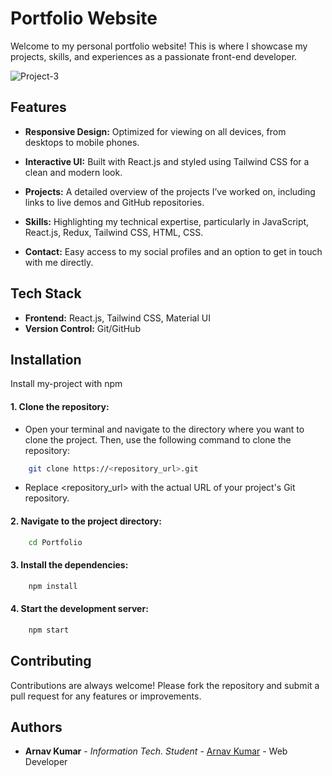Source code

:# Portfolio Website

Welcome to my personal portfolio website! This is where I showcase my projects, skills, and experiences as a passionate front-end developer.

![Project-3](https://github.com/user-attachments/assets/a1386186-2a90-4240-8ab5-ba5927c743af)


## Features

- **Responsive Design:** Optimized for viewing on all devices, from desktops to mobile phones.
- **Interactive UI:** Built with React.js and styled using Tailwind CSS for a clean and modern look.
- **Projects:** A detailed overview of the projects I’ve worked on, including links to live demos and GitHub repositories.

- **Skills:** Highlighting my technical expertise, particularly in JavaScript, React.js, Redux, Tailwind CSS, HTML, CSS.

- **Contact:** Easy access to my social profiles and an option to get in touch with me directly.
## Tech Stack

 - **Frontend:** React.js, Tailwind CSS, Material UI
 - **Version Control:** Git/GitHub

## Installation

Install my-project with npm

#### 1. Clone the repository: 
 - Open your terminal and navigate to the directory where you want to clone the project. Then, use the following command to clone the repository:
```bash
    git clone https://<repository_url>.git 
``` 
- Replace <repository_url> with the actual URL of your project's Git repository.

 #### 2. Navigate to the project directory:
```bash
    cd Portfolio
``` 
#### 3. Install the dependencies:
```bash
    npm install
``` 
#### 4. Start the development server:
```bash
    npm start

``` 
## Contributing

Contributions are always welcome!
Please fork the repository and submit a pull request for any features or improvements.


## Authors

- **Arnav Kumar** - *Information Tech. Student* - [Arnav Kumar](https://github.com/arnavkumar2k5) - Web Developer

-- What you should do --
Please give the number of lines above in which the word "Tailwind" appears, without any other text.

-- Solution to this task --
3